AS FLORES DE MARIA
No pórtico estava escrito em letras de alto-relevo, o nome: ‘Asilo da Consolação Nossa Senhora das Dores’. Os pingos da chuva que caia, tocados por um vento constante, batiam na janela e o som se espalhava pelo pequeno quarto; situado ao fundo do corredor direito, do hall de entrada. A janela, com os vidros embaçados, pela diferença de temperatura , existente entre o aconchego do quarto e o ambiente externo, era sofregamente alisada por um pequeno pano, nas mãos esquálidas e tremulas de Maria. Não!... Ela não podia ficar sem ver seu jardim. Isso era inconcebível em sua rotina diária. Rosas, crisântemos, jasmins, cravos, azaléias, representavam à ela, aqueles que fizeram parte de sua vida, mas não podia mais ver e abraçar. Estava impossibilitada pela chuva de tocá-las como era seu costume, mas ainda podia vê-las, e seus olhos ávidos tinham esse prazer diário.
Maria havia completado seus noventa e dois anos, alguns dias antes. A pequena, mas alegre festinha ,organizada pela Madre superiora, pelas bondosas irmãs do asilo, pelas suas amigas e companheiras, estava presente ainda em sua memória.

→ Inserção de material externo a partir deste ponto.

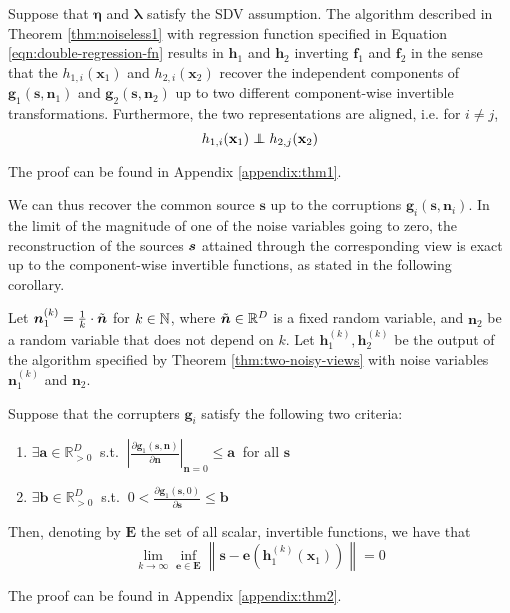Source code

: \medskip

\begin{theorem}\label{thm:two-noisy-views}
	Suppose that $\bm{\eta}$ and $\bm{\lambda}$ satisfy the SDV assumption.
	The algorithm described in Theorem \ref{thm:noiseless1} with regression function specified in Equation \ref{eqn:double-regression-fn} results in $\bm{h}_1$ and $\bm{h}_2$ inverting $\bm{f}_1$ and $\bm{f}_2$ in the sense that the $h_{1,i}(\bm{x}_1)$ and $h_{2,i}(\bm{x}_2)$ recover the independent components of $\bm{g}_1(\bm{s}, \bm{n}_1)$ and $\bm{g}_2(\bm{s}, \bm{n}_2)$ up to two different component-wise invertible transformations. Furthermore, the two representations are aligned, i.e. for $i\not=j$,
	\begin{equation*}
	h_{1,i}(\mathbf{x}_{1})\independent h_{2,j}(\mathbf{x}_{2})
	\end{equation*}
\end{theorem}
The proof can be found in Appendix \ref{appendix:thm1}.




We can thus recover the common source $\bm{s}$ up to the corruptions $\bm{g}_i(\bm{s}, \bm{n}_i)$.
In the limit of the magnitude of one of the noise variables going to zero, the reconstruction of the sources ${\bm{s}}$ attained through the corresponding view is exact up to the component-wise invertible functions, as stated in the following corollary.

\medskip

\begin{corollary}
	\label{crl:lownoise}
	Let $\bm{n}_1^{(k)} = \frac{1}{k} \cdot  \Tilde{\bm{n}}$ for $k \in \mathbb{N}$, where $\Tilde{\bm{n}}\in\mathbb{R}^D$ is a fixed random variable, and $\bm{n}_2$ be a random variable that does not depend on $k$.
	Let $\bm{h}_1^{(k)}, \bm{h}_2^{(k)}$ be the output of the algorithm specified by Theorem \ref{thm:two-noisy-views} with noise variables $\bm{n}_1^{(k)}$ and $\bm{n}_2$.
	
	Suppose that the corrupters $\bm{g}_i$ satisfy the following two criteria:
	\begin{enumerate}
		\item $\exists \bm{a}  \in \mathbb{R}_{> 0}^D \: $   s.t. $\: \left|\frac{\partial \bm{g}_1(\bm{s},\bm{n})}{\partial \bm{n}} \right|_{\bm{n}=0} \leq \bm{a} \: $ for all $\bm{s}$
		\item $\exists \bm{b}  \in \mathbb{R}_{> 0}^D \: $ s.t. $\: 0<\frac{\partial \bm{g}_1(\bm{s},0)}{\partial \bm{s}} \leq \bm{b}$
	\end{enumerate}
	Then, denoting by $\bm{E}$ the set of all scalar, invertible functions, we have that
	\[
	\lim_{k \to \infty} \inf_{\bm{e}\in \bm{E}} \left \|\bm{s} - \bm{e}(\bm{h}_1^{(k)}(\bm{x}_1)) \right \| = 0
	\]
\end{corollary}
The proof can be found in Appendix \ref{appendix:thm2}.

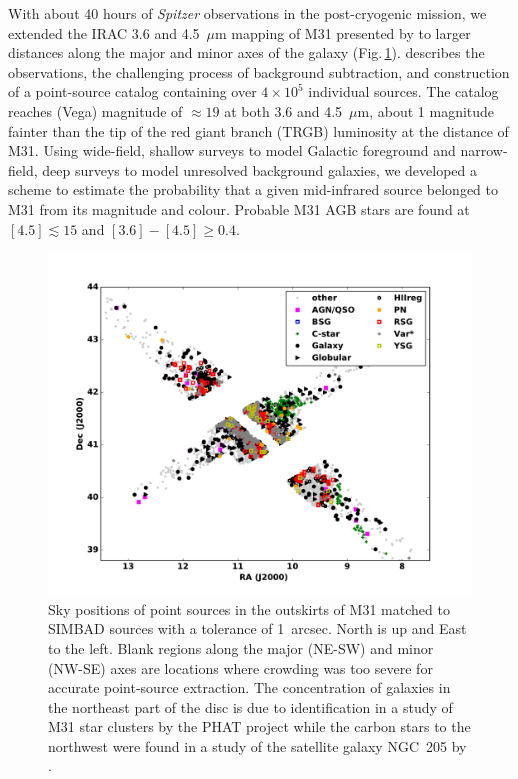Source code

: \documentclass{iau}
\begin{document}
With about 40 hours of {\it Spitzer} observations in the post-cryogenic mission, we extended the IRAC 3.6 and 4.5~$\mu$m
mapping of M31 presented by \cite[Barmby \etal\ (2006)]{barmby06} to larger distances along the major and minor
axes of the galaxy (Fig.\,\ref{fig1}). \cite[Rafiei Ravandi \etal\ (2016)]{rr16} describes the observations, the challenging process of background
subtraction, and construction of a point-source catalog containing over $4\times 10^5$ individual sources. The catalog reaches (Vega)
magnitude of $\approx 19$ at both 3.6 and 4.5~$\mu$m, about 1 magnitude fainter than the tip of the red giant branch (TRGB) luminosity
at the distance of M31. Using wide-field, shallow surveys to model Galactic foreground and narrow-field, deep surveys to model 
unresolved background galaxies, we developed a scheme to estimate the probability that 
a given mid-infrared source belonged to M31 from its magnitude and colour. Probable M31 AGB stars
are found  at $[4.5]\lesssim15$ and $[3.6]-[4.5] \geq 0.4$. 


\begin{figure}[t]
\begin{center}
 \includegraphics[width=5in]{barmby_iaus321_fig1} 
 \caption{Sky positions of point sources in the outskirts of M31 matched to SIMBAD sources with a tolerance of 1~arcsec. North is up and East to the left.
 Blank regions along the major (NE-SW) and minor (NW-SE) axes are locations where crowding was too severe for accurate point-source extraction.
The concentration of galaxies in the northeast part of the disc is due to identification in a study of M31 star clusters by the PHAT project 
\cite[(Johnson \etal\ 2012)]{johnson12} 
while the carbon stars to the northwest were found in a study of the satellite galaxy NGC~205 by \cite[Demers, Battinelli \& Letarte (2003)]{dbl03}.}
   \label{fig1}
\end{center}
\end{figure}
\end{document}
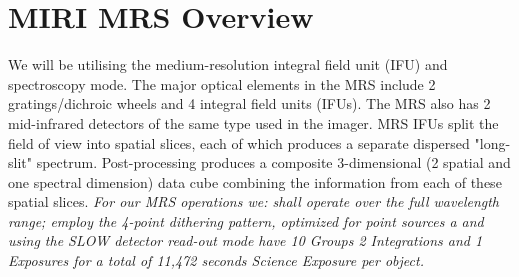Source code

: \section*{MIRI MRS Overview}
We will be utilising the medium-resolution integral field unit (IFU) and spectroscopy mode.  
The major optical elements in the MRS include 2 gratings/dichroic
wheels and 4 integral field units (IFUs). The MRS also has 2
mid-infrared detectors of the same type used in the imager.  MRS IFUs
split the field of view into spatial slices, each of which produces a
separate dispersed "long-slit" spectrum. Post-processing produces a
composite 3-dimensional (2 spatial and one spectral dimension) data
cube combining the information from each of these spatial slices.  
{\it For our MRS operations we: shall operate over the full wavelength range; 
employ the 4-point dithering pattern, optimized for point sources a
and using the SLOW  detector read-out mode have 
10 Groups
2 Integrations and 
1 Exposures for a total 
of 11,472 seconds Science Exposure per object.}


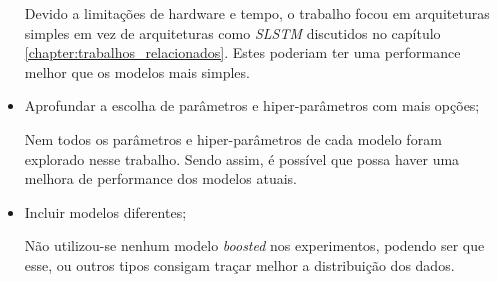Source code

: \begin{itemize}
    Devido a limitações de hardware e tempo, o trabalho focou em arquiteturas simples em vez de arquiteturas como \textit{\acrshort{SLSTM}} discutidos no capítulo \ref{chapter:trabalhos_relacionados}. Estes poderiam ter uma performance melhor que os modelos mais simples.
    
    \item Aprofundar a escolha de parâmetros e hiper-parâmetros com mais opções;
    
    Nem todos os parâmetros e hiper-parâmetros de cada modelo foram explorado nesse trabalho. Sendo assim, é possível que possa haver uma melhora de performance dos modelos atuais.
    
    \item Incluir modelos diferentes;
    
    Não utilizou-se nenhum modelo \textit{boosted} nos experimentos, podendo ser que esse, ou outros tipos consigam traçar melhor a distribuição dos dados.
    
\end{itemize}

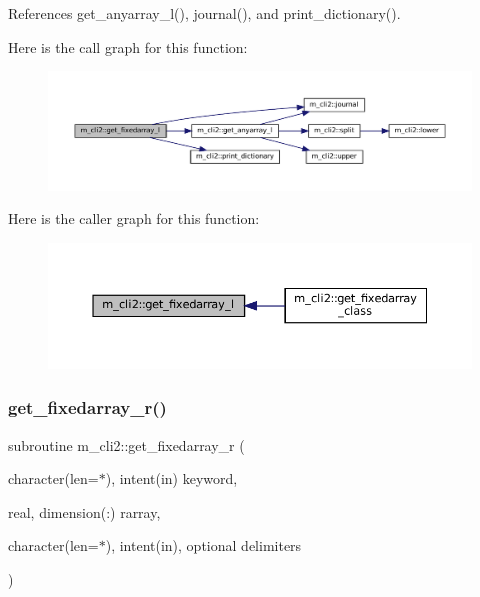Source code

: References get\+\_\+anyarray\+\_\+l(), journal(), and print\+\_\+dictionary().

Here is the call graph for this function\+:\nopagebreak
\begin{figure}[H]
\begin{center}
\leavevmode
\includegraphics[width=350pt]{namespacem__cli2_a65ffe8c7a444db5db3be3f6edecef008_cgraph}
\end{center}
\end{figure}
Here is the caller graph for this function\+:\nopagebreak
\begin{figure}[H]
\begin{center}
\leavevmode
\includegraphics[width=350pt]{namespacem__cli2_a65ffe8c7a444db5db3be3f6edecef008_icgraph}
\end{center}
\end{figure}
\mbox{\label{namespacem__cli2_afbec790abad0dca990c0a61cd2d9e9ae}} 
\subsubsection{\texorpdfstring{get\+\_\+fixedarray\+\_\+r()}{get\_fixedarray\_r()}}
{\footnotesize\ttfamily subroutine m\+\_\+cli2\+::get\+\_\+fixedarray\+\_\+r (\begin{DoxyParamCaption}\item[{character(len=$\ast$), intent(in)}]{keyword,  }\item[{real, dimension(\+:)}]{rarray,  }\item[{character(len=$\ast$), intent(in), optional}]{delimiters }\end{DoxyParamCaption})\hspace{0.3cm}{\ttfamily [private]}}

Talvez fosse esse o seu drama maior; saber-se lúcida e com o filme de sua vida podendo ser visto e revisto a qualquer instante. Será que, a senilidade e a alienação, não seriam mais benéficas, para a espera do dia final ? O dia em que poderia rever seus amados e adorados: pais, irmãos e filhos.
As gotas de chuva escorriam pelas pétalas,folhas e ramos,os olhos de Maria brilhavam em êxtase indescritível. Levantou-se da cadeira de balanço, ergueu a mão, e quando ia passar o pano, sentiu uma forte pressão contra o peito e... desfaleceu!
Acordou após algum tempo, no meio do jardim e um jovem senhor lhe sorria. Uma brisa suave lhe tocava o rosto e podia ouvir o som de uma musica ao longe. Aquele jovem ergueu-a do chão e sem uma palavra apontou em direção as flores. Maria sem entender o que estava acontecendo, olhou e viu ; como se fosse magia, cada uma delas se transformar em um anjo. Quando todos se aproximaram pode reconhecer neles, um por um dos seus entes queridos e abraçando-se a eles, chorou...de alegria!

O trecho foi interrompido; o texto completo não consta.